It was Aaron Copland time again last night at Wolf Trap and there was "standing room only", with very little of that. All the seats and all the green grass for acres around were covered with people come to watch Copland conduct the National Symphony in his own music.

As if to take in almost his entire creative career, the great American musician programmed his piano concerto, which is 50 years old this season, and three Latin-American Sketches which he only put into final form five years ago. There was also his great score," Appalachian Spring," which had its premiere in Washington in 1944, music from "Our Town," and from the ballet "Rodeo."

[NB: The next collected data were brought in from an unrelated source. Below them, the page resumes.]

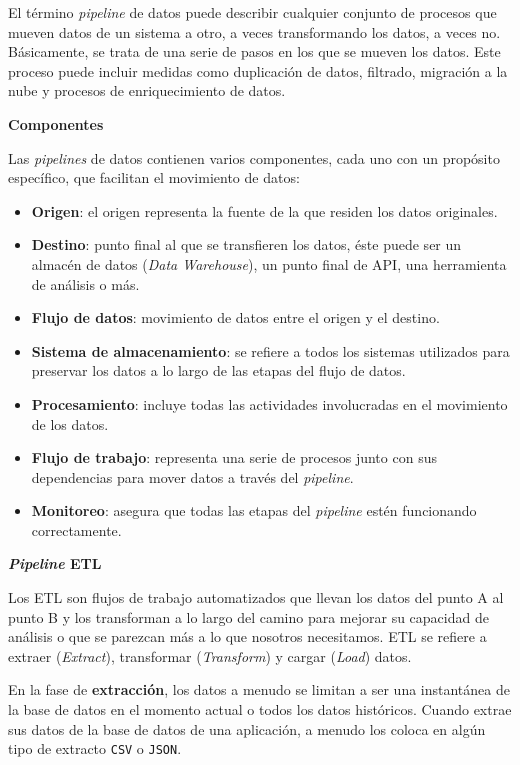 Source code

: \documentclass[a4paper,12pt]{article}
\begin{document}
		El término \textit{pipeline} de datos puede describir cualquier conjunto de procesos que mueven datos de un sistema a otro, a veces transformando los datos, a veces no. Básicamente, se trata de una serie de pasos en los que se mueven los datos. Este proceso puede incluir medidas como duplicación de datos, filtrado, migración a la nube y procesos de enriquecimiento de datos. \citep{Tobin2020Jun}
				
		\textbf{Componentes}
				
		Las \textit{pipelines} de datos contienen varios componentes, cada uno con un propósito específico, que facilitan el movimiento de datos:
		\begin{itemize}[noitemsep, topsep=2pt]
			\item \textbf{Origen}: el origen representa la fuente de la que residen los datos originales.
			\item \textbf{Destino}: punto final al que se transfieren los datos, éste puede ser un almacén de datos (\textit{Data Warehouse}), un punto final de API, una herramienta de análisis o más.
			\item \textbf{Flujo de datos}: movimiento de datos entre el origen y el destino.
			\item \textbf{Sistema de almacenamiento}: se refiere a todos los sistemas utilizados para preservar los datos a lo largo de las etapas del flujo de datos.
			\item \textbf{Procesamiento}: incluye todas las actividades involucradas en el movimiento de los datos.
			\item \textbf{Flujo de trabajo}: representa una serie de procesos junto con sus dependencias para mover datos a través del \textit{pipeline}.
			\item \textbf{Monitoreo}: asegura que todas las etapas del \textit{pipeline} estén funcionando correctamente.
		\end{itemize}
				
		\textbf{\textit{Pipeline} ETL}
				
		Los ETL son flujos de trabajo automatizados que llevan los datos del punto A al punto B y los transforman a lo largo del camino para mejorar su capacidad de análisis o que se parezcan más a lo que nosotros necesitamos. ETL se refiere a extraer (\textit{Extract}), transformar (\textit{Transform}) y cargar (\textit{Load}) datos. \citep{SeattleDataGuy}
				
		En la fase de \textbf{extracción}, los datos a menudo se limitan a ser una instantánea de la base de datos en el momento actual o todos los datos históricos. Cuando extrae sus datos de la base de datos de una aplicación, a menudo los coloca en algún tipo de extracto \texttt{CSV} o \texttt{JSON}. 
		
\end{document}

Copland is an exciting musician to watch as well as hear. During the piano concerto, his genius was recalled in three ways. Not only did he write the fascinating music, but also he does a terrific job of conducting its jazzy complexities, and he could just as easily sit down at the piano and tear off its swinging solos.

For his soloist last night, however, Copland had a young man from Pennsylvania, Gary Steigerwalt, a recent winner of the Liszt-Bartok Competition in Budapest, who took on the blues in the concerto as comfortably as he knocked over its big, 1920's syncopations.

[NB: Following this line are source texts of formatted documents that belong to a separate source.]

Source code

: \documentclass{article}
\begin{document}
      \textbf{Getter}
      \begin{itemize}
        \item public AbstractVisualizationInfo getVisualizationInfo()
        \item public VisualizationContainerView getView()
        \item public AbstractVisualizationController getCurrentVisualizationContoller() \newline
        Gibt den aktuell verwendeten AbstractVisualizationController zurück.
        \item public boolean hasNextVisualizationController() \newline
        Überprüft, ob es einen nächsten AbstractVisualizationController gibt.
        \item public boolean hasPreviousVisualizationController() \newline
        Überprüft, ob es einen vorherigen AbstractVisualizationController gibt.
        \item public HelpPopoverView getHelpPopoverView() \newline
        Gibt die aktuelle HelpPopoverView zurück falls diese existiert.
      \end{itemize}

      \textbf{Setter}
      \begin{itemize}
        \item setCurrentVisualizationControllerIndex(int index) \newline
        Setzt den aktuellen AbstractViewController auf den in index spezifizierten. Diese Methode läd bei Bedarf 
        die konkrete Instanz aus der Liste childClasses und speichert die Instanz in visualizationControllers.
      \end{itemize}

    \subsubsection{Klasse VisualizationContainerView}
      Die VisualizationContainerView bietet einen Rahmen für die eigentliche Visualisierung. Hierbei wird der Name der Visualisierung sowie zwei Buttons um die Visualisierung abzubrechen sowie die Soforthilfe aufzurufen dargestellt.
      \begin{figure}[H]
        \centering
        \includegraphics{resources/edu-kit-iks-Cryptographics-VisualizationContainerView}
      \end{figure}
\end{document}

Copeland and the National Symphony have come to know each other very well in recent years. Last night's orchestral playing ranged from just the right luminous quality in "Appalachian Spring" to all the bounce and fun needed for the "Rodeo" dances. Clearly relaxed in spirit, Copeland looked as if he were enjoying himself the whole time. The audience, some of whom stood up at his first entrance, gave him thunderous applause at every chance.